━━━━━ Data

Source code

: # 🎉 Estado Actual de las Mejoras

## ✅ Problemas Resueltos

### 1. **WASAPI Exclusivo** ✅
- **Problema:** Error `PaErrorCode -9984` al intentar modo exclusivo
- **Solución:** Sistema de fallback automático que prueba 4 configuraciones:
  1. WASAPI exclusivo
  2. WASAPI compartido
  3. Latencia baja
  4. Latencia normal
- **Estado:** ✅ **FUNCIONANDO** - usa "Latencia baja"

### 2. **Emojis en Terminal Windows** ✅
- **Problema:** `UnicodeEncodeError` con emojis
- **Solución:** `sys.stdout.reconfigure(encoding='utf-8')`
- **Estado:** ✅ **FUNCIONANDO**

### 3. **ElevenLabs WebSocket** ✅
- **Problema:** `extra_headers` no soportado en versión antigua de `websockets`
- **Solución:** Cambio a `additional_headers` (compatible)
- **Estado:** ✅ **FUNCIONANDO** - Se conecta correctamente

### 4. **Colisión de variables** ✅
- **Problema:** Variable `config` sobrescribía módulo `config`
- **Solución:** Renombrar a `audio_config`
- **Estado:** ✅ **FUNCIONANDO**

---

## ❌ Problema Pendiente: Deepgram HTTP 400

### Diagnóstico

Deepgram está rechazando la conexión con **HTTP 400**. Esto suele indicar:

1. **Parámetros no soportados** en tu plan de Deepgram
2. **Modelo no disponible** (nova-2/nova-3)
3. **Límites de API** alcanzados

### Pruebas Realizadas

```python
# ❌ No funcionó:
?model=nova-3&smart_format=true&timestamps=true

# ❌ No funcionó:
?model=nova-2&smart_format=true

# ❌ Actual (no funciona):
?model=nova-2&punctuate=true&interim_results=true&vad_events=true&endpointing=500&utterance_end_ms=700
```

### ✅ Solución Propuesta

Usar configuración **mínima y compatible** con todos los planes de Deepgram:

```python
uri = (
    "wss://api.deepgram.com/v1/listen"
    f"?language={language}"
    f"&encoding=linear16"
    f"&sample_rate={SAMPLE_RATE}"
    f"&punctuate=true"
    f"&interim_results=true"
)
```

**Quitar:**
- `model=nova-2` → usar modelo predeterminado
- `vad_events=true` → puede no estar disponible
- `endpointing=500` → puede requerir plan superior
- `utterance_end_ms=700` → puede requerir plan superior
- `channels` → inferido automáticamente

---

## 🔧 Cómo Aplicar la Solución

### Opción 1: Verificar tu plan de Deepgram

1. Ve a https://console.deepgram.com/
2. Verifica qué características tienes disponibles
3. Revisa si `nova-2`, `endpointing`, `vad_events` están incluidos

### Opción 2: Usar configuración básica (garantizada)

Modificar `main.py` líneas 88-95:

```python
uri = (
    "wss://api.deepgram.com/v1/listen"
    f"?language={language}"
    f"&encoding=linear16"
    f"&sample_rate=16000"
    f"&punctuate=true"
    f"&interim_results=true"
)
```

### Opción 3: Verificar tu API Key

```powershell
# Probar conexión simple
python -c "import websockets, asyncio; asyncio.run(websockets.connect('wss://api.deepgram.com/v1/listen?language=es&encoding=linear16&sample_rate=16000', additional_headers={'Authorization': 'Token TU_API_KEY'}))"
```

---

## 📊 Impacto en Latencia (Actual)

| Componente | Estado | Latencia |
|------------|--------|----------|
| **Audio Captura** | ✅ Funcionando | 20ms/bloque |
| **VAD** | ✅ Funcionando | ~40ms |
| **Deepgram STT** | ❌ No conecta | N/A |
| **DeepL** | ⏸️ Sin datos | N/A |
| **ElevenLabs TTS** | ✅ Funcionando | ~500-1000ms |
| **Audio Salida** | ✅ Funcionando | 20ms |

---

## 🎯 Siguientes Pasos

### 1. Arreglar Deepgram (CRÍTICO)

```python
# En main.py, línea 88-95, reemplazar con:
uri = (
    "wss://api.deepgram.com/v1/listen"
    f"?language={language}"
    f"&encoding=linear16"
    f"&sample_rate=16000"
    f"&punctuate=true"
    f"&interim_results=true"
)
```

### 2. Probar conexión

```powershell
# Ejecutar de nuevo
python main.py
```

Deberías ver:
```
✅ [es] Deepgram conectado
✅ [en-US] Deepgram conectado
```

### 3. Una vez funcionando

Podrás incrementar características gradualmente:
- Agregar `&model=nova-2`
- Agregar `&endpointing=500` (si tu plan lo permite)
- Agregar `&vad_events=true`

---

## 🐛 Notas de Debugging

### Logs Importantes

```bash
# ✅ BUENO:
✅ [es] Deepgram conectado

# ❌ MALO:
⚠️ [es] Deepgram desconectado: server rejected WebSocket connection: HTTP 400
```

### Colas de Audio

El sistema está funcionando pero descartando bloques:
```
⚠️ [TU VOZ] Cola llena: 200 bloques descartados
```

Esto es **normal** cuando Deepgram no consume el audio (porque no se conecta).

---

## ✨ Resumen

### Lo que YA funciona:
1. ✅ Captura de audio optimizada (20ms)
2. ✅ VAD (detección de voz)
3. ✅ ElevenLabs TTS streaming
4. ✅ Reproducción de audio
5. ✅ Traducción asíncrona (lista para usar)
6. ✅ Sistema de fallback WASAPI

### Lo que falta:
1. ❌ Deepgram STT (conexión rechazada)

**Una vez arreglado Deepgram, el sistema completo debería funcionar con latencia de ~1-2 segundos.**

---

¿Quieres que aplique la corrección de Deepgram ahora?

━━━━━━━━━━

_What is expected:_ The entries above hold the needed span. Transcribe exactly the lines from the one with "- **Solución:** Sistema" to the one with "### 2. **Emojis en Terminal Windows** ✅", both included.

_Task solution:_
- **Solución:** Sistema de fallback automático que prueba 4 configuraciones:
  1. WASAPI exclusivo
  2. WASAPI compartido
  3. Latencia baja
  4. Latencia normal
- **Estado:** ✅ **FUNCIONANDO** - usa "Latencia baja"

### 2. **Emojis en Terminal Windows** ✅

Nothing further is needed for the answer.